There was a branch line of the Great Northern Railway in the west of the City that you can still explore, there are ghost lines and disused warehouses with rotten floors that will quite happily drop you thirty feet to the dark, rat infested cellars below...  Great place, spent a lot of time there in the mid nineties.  In fact, there're a few pictures of the place in question HERE by a chap that explored it long after these events took place.  Although, in fairness it looked exactly the same, even the toilet (The fouth picture down) was just a disused urinal, and you did your best not to miss the hole that led to... Well, into the bowels of the Earth.  Which was difficult because you had to keep your eyes closed to stop your retinas exploding from the smell.

It had everything you could ever wish for in a subterranean space, rivers of raw human waste, rats, suspiciously rusty looking water dripping from the brickwork and tree-roots coming through the ceiling.  As an extra bonus, there was no real ventilation, and as a lot of business that used 'The Arches' were connected to the motor trade, the Carbon Monoxide levels were often pretty high, as were most of the people who worked there a lot of the time.

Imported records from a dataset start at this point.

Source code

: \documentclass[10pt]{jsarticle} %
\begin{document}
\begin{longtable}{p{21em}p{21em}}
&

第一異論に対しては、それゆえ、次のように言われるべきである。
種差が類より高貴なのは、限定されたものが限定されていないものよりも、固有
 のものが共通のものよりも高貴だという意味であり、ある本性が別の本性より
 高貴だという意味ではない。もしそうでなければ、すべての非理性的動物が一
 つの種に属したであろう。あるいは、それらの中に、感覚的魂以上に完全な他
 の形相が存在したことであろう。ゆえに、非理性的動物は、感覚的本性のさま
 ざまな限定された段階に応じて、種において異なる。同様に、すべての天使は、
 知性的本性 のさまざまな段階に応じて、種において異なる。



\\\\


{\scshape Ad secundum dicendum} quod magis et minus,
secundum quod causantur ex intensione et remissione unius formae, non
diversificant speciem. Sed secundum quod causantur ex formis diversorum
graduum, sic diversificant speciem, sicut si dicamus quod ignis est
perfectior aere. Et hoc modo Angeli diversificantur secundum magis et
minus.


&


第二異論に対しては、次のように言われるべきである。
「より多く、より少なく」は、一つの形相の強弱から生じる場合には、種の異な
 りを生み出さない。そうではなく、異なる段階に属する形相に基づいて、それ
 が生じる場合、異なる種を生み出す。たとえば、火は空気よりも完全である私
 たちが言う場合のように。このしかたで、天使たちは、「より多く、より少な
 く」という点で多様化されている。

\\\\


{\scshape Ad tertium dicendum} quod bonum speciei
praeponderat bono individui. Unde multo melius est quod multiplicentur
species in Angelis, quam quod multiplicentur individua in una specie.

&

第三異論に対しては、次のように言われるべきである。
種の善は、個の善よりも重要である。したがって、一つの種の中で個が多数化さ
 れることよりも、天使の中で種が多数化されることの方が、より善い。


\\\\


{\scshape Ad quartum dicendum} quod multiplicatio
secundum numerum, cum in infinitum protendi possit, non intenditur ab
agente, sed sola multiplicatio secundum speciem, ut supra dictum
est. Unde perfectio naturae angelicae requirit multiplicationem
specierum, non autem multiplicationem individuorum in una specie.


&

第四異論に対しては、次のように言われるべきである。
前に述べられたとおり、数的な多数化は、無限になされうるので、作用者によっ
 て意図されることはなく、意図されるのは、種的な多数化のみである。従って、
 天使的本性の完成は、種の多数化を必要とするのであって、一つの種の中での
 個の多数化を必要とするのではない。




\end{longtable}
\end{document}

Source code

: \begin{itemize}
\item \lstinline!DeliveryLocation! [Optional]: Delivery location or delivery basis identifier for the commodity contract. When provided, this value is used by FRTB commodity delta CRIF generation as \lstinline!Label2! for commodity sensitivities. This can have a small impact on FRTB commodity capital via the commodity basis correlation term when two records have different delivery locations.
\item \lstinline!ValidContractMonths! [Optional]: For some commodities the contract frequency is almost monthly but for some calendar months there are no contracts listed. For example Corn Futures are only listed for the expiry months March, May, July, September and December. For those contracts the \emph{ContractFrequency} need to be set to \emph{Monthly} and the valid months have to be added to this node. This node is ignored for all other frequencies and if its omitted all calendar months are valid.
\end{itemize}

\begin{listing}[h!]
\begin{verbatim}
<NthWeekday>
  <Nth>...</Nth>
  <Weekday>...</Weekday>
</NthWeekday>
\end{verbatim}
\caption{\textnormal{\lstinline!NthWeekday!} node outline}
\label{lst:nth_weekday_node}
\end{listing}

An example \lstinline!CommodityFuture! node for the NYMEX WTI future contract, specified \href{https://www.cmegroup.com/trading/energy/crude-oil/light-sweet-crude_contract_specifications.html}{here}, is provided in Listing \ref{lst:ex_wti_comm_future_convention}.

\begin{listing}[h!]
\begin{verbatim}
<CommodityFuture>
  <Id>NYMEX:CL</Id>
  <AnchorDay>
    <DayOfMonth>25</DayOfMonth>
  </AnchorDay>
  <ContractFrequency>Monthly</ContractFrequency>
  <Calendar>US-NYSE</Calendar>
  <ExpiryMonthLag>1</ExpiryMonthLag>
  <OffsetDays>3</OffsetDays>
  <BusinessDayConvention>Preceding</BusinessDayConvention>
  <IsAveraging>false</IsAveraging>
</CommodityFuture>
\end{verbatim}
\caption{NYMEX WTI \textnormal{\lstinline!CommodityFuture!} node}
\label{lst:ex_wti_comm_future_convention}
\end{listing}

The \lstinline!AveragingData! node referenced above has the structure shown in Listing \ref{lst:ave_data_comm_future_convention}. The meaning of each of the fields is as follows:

A guy I knew, I wouldn't call him a mate really, I can't even remember his name... Might have been Trev or Terry or something like that though now I come to mention it, owned a bike breakers in one of the aforesaid arches.  He was, in the best tradition of such people, a bit 'Woooo' and a bit 'Weyyyy'

Characterised by the time that he offered me a fixer-upper 1943 Harley Davidson WL45 motorcycle for a set number of 'Goes' on my then girlfriend (To my eternal shame I did actually think about it, but she informed me that the correct answer was, in fact, 'no')

Anywho, Trev, Terry, T-Dog whatever his name was, suggested that 'The Lads' go for a Christmas Eve wander around town, starting when the pubs opened and finishing... Well, no fixed finishing time was set, as such.  We were going to start at his 'Arch' at about 10ish, have a few cans and then sally forth.  Which is what we did, except that between the 'few cans' and getting to the pub, there was a brief alcoholic interlude.

A bottle appeared, with no label on it, its contents were clear, but luminous yellowy-green... Much, I expect, like a urine sample from Dr Bruce Banner.

This wasn't it exactly... But it should have been

'I made it myself...' Said the T-Meister, which bearing in mind the analogy above, was very probably true.

I sniffed it, it was definitely vodka, but with delicate notes of halibut and primroses.  I wiped the brim on my sleeve and took a deep swig, swallowing quickly, reasoning that the less time it spent in my mouth, the better.  And it didn't taste that bad, it had the smoky aftertaste that one normally associates with french-kissing a rhinocerous, but other than that, perfectly passable.

We emptied the bottle between us and went to the pub.

It only took an hour or so for the first one of us to go blind...

My legs wandered off for a little unattended walk of their own, leaving me balanced precariously on a bench, in a beer-garden, in the snow.  Terence sat down next to me, giggling to himself, plucking imaginary butterflies from his beard.

'Dude, what was in that vodka?'

'Hmmmm? Vodka?  Skunk mate..?'

'Skunks?' I giggled to myself, wondering why it didn't have black and white stripes in that case.

'Nah-nah-nah.. Not skunks... skunk... Marry-Jew-Wana.'

I laughed uncontrollably for a while, looked at the pretty patterns in my bottle of Newcastle Brown Ale, then I made my way back home, dragging myself with the only muscles that I still had control over...

My lips.


Drugs are bad kids, especially if you ingest them completely by accident.

Just say No! (No really, do, they're tremendously bad for you.)